**What is expected**
Find the string "projet" in the entries and copy each line that has it.

::::::::

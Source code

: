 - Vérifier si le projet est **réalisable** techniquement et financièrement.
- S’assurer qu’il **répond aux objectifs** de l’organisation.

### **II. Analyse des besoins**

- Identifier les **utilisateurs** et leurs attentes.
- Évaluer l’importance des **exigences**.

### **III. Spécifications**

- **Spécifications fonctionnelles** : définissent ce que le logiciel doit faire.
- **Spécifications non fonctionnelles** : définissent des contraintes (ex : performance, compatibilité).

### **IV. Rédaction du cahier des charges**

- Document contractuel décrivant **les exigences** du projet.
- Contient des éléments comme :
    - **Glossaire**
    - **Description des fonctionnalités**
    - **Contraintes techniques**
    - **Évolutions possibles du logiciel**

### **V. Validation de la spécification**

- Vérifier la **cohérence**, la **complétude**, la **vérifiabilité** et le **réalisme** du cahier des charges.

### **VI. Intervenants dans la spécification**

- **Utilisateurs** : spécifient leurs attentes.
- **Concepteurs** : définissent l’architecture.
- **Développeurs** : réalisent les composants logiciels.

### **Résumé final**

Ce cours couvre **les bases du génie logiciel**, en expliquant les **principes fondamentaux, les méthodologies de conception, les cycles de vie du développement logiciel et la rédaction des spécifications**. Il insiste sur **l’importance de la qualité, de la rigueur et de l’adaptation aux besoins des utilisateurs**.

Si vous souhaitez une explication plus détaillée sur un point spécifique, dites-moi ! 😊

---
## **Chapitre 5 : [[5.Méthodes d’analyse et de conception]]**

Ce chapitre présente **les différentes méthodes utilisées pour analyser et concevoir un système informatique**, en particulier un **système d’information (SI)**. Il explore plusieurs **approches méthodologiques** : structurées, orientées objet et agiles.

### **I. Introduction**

::::::::

**Reply**
: - Vérifier si le projet est **réalisable** techniquement et financièrement.
- Document contractuel décrivant **les exigences** du projet.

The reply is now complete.